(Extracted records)
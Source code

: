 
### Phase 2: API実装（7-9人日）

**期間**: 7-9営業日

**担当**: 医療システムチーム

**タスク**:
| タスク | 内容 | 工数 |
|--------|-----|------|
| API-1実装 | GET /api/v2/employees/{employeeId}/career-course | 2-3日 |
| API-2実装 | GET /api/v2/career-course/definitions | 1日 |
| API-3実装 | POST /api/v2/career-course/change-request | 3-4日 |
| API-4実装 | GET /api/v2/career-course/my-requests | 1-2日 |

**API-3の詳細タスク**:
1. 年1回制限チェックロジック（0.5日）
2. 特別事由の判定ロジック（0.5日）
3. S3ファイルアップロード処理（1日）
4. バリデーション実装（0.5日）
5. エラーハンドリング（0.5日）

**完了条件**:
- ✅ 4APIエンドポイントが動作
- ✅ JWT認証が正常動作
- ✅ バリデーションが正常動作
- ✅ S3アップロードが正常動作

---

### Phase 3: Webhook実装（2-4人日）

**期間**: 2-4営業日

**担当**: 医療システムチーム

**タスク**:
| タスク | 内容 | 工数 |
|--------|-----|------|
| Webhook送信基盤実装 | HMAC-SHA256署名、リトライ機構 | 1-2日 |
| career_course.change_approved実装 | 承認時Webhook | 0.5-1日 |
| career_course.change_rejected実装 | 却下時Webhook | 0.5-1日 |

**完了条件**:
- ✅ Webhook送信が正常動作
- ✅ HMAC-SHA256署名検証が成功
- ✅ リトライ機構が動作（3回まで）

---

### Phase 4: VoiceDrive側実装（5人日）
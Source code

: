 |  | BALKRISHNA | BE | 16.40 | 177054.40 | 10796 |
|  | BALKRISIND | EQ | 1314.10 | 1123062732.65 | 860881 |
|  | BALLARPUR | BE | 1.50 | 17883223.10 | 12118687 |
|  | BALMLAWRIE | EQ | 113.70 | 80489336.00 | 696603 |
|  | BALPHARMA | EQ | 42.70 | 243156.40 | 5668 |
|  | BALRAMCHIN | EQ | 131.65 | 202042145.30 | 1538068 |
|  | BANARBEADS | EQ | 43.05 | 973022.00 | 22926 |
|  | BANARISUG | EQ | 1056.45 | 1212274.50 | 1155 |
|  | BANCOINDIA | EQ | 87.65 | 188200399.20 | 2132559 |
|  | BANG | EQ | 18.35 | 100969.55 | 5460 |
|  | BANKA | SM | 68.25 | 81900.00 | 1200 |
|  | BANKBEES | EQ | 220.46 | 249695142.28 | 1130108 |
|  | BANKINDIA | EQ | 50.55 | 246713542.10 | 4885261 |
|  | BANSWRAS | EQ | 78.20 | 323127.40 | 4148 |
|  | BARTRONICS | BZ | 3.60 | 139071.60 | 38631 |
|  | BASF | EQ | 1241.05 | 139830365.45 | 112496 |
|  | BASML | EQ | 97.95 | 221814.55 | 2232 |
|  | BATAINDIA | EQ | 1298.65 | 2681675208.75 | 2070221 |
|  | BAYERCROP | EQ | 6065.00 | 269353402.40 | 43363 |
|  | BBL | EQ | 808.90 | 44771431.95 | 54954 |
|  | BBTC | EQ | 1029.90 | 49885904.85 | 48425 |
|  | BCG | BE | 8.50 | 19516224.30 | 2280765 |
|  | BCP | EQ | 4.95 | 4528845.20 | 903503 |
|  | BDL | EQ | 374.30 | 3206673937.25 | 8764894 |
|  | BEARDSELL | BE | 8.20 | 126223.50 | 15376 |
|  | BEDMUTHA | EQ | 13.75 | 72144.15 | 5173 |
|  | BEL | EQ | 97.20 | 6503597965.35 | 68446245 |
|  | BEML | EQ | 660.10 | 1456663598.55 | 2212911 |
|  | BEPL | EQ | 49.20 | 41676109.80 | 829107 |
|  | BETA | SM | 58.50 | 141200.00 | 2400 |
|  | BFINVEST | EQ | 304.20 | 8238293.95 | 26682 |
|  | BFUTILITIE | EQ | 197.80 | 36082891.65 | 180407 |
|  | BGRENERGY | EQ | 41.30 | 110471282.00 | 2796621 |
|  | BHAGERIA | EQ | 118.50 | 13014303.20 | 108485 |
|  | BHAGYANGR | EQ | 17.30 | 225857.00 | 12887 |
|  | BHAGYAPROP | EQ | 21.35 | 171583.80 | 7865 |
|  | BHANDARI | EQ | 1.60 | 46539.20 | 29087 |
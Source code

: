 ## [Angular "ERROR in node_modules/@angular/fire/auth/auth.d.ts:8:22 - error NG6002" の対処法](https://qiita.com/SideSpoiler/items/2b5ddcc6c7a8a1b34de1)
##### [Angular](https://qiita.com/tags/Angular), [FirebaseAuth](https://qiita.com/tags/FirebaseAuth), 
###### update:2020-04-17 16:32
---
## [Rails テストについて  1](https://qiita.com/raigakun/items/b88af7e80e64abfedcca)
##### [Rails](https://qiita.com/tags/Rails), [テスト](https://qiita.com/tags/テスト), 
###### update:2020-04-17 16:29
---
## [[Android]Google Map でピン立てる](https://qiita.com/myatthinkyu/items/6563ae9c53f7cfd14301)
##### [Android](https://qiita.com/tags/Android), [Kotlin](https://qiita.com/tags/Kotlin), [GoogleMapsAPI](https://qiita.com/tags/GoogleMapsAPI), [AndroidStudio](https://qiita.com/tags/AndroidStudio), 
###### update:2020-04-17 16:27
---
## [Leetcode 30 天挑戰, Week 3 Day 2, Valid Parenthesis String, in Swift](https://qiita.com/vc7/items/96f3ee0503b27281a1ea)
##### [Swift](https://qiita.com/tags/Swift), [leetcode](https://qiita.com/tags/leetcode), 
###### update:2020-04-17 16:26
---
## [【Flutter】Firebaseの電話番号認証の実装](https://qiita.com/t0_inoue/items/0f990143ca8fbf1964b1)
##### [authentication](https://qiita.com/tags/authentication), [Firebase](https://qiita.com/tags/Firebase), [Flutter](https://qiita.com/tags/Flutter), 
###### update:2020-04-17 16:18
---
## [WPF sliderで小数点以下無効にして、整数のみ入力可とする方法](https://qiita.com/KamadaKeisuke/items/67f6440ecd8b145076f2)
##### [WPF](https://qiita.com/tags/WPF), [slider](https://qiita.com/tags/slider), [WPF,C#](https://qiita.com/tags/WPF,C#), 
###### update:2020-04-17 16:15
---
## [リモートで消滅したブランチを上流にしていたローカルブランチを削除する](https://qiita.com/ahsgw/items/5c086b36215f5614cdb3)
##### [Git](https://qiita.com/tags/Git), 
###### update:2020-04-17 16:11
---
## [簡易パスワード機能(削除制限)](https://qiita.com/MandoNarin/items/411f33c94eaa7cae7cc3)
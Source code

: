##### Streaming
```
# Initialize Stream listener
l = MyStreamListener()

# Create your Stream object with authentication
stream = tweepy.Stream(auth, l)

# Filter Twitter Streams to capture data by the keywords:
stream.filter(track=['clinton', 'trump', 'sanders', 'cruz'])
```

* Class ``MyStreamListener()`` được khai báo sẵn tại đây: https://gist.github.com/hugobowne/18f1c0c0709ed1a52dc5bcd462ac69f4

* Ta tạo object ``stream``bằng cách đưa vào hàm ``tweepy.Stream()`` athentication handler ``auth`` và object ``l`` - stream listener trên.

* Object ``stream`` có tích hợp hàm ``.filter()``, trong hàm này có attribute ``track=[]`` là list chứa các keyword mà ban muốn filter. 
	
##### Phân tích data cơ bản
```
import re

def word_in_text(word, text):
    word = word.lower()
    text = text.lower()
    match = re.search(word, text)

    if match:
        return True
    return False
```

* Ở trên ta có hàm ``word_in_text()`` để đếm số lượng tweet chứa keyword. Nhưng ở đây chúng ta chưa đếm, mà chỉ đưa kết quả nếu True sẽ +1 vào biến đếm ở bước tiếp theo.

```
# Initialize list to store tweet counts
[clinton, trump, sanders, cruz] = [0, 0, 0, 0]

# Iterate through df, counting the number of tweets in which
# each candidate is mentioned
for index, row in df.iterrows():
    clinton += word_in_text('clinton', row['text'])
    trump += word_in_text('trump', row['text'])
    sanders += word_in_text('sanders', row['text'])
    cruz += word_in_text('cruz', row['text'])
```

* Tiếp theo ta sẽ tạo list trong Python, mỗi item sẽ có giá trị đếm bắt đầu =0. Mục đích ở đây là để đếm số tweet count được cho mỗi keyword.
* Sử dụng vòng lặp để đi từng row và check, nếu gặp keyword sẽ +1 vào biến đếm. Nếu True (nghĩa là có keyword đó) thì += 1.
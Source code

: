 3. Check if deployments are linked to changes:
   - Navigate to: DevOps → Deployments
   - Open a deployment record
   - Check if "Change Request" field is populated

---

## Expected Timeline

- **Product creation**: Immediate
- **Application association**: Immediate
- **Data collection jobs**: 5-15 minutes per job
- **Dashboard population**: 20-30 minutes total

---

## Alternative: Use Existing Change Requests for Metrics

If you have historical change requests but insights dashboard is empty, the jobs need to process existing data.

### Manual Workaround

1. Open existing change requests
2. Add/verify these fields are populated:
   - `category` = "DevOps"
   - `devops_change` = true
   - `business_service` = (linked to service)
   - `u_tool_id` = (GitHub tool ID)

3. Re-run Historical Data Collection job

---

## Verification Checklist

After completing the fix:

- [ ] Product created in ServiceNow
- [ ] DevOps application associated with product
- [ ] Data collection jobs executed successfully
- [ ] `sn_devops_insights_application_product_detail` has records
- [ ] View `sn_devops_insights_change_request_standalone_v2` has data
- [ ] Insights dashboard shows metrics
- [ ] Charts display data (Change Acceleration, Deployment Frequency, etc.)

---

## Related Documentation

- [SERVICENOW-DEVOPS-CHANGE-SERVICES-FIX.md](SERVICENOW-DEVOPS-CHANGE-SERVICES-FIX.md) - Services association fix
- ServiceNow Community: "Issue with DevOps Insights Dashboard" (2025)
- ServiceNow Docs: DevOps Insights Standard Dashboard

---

## Task item
Where does the word "chứa" appear in the records? Copy every line that holds it.

## Output for this task
* Object ``stream`` có tích hợp hàm ``.filter()``, trong hàm này có attribute ``track=[]`` là list chứa các keyword mà ban muốn filter. 
* Ở trên ta có hàm ``word_in_text()`` để đếm số lượng tweet chứa keyword. Nhưng ở đây chúng ta chưa đếm, mà chỉ đưa kết quả nếu True sẽ +1 vào biến đếm ở bước tiếp theo.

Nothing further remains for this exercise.